This has turned into quite an interesting thread.
I wish I was more like Tim (Vecchiouomo), Damiano and others, that will stay with what they got and get it to work. And what they have now is already top of line cookware.
I really am more like Tim, than many thinks.
Just because I post a thread asking what other people prefer for searing followed by a lengthy deglazing in wine for a pan sauce, doesn’t mean I’m buying all the pans people are preferring as their favourite pans for this particular cooking technique.
But I enjoy reading what other people like and prefer and like to argue and question if what I and they do is the optimal route.
I’m going to stay with my rust prone carbon steel pans since I don’t have the heart to sell them. I simply love (and hate) these pans too much now. I’d had to almost give my two Darto’s away, since no man or woman in Denmark know what Darto as a cookware brand is.
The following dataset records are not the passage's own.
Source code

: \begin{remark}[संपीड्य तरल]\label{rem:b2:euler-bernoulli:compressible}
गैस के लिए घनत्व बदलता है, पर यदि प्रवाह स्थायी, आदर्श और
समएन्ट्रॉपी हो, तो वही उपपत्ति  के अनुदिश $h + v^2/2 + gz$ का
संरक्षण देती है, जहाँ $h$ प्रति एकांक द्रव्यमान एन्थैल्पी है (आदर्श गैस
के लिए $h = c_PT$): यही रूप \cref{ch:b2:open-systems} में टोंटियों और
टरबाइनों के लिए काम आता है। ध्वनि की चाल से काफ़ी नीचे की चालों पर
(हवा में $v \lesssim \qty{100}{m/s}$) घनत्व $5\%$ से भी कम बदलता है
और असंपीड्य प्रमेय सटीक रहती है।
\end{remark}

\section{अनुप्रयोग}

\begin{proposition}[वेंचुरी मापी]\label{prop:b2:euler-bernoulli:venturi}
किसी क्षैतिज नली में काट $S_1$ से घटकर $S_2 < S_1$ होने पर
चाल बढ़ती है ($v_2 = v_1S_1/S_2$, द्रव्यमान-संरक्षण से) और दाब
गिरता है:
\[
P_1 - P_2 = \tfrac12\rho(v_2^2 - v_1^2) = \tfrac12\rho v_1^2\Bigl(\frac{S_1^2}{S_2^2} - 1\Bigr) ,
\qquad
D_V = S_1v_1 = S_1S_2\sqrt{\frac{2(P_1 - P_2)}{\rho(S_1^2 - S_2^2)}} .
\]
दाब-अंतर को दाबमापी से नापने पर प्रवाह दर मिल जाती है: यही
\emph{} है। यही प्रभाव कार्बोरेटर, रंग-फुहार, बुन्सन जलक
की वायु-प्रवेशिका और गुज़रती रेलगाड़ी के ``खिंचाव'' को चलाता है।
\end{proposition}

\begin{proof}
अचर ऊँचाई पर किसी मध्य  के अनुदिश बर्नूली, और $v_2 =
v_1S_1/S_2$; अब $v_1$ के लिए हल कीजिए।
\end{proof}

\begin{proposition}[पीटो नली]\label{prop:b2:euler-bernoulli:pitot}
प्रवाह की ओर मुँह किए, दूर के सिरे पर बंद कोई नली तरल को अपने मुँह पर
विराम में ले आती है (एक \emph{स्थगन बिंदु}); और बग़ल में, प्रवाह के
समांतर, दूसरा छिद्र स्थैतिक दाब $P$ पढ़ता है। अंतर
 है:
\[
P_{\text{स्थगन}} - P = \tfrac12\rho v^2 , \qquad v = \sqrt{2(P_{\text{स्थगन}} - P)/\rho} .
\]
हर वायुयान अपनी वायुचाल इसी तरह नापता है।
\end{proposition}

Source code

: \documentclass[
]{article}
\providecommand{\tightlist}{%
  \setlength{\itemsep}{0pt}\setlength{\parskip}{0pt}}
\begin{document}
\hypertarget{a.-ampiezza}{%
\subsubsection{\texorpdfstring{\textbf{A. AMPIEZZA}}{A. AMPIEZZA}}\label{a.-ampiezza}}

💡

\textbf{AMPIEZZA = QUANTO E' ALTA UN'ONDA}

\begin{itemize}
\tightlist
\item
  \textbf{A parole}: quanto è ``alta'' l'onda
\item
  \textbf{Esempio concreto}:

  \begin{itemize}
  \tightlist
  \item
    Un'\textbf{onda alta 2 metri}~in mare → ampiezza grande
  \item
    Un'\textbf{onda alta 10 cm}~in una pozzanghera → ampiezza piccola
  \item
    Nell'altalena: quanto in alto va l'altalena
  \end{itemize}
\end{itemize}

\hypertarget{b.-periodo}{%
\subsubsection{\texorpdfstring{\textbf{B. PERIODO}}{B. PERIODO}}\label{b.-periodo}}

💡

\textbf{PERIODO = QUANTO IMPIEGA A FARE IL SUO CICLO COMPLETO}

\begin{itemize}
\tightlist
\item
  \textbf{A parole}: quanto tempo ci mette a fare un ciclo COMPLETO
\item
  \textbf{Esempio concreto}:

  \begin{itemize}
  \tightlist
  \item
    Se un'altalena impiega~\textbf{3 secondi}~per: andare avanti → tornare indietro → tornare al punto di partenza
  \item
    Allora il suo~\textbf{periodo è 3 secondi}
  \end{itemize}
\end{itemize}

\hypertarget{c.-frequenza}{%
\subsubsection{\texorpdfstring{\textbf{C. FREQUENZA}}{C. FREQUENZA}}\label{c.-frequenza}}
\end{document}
But I’ll find space for 4 extra frying pans somewhere (2 Falk 2.5 copper & 2 Lagostina Lagofusion) since I love to experiment with different pans - cookware has become one of my (too many) hobbies now too.
My wife looks at me with rolling eyes and I understand her. Yet another pan in the household - is that pan & pot number 60 now ?
As Kaleo states - most pans will sear a stake pretty well. The end result between a steak seared in my Mauviel M’Cook frying pan, my De Buyer Mineral B Pro carbon steel pan, my De Buyer Inocuivre 2.0 copper pan and my Demeyere Proline won’t be drastically different.
But I still have to say the Achilles heel of carbon steel pans is exposed when I want to make a looooong thorough red wine deglaze in the CS pan after searing the steak to make a reduction pan sauce is quite vividly exposed, when I then taste a weird off taste in the sauce afterwards - partly coming from parts of the polymerised oil seasoning and partly coming from the iron reacting with acidic fluids in the lab. My tastebuds can sense this.
On the other hand carbon steel pans and raw cast iron pans are still so versatile pans, that they most certainly are here to stay, no matter how relatively unevenly they heat. As Andrew (am47) states - just place the pan in the hot oven before using it for searing on the hob and you’ll get a pretty even searing.
Thank you to all for reading and taking part in this thread.
Thanks to all for you different approaches to how you sear your steak and to how you make your wine reduction pan sauce afterwards.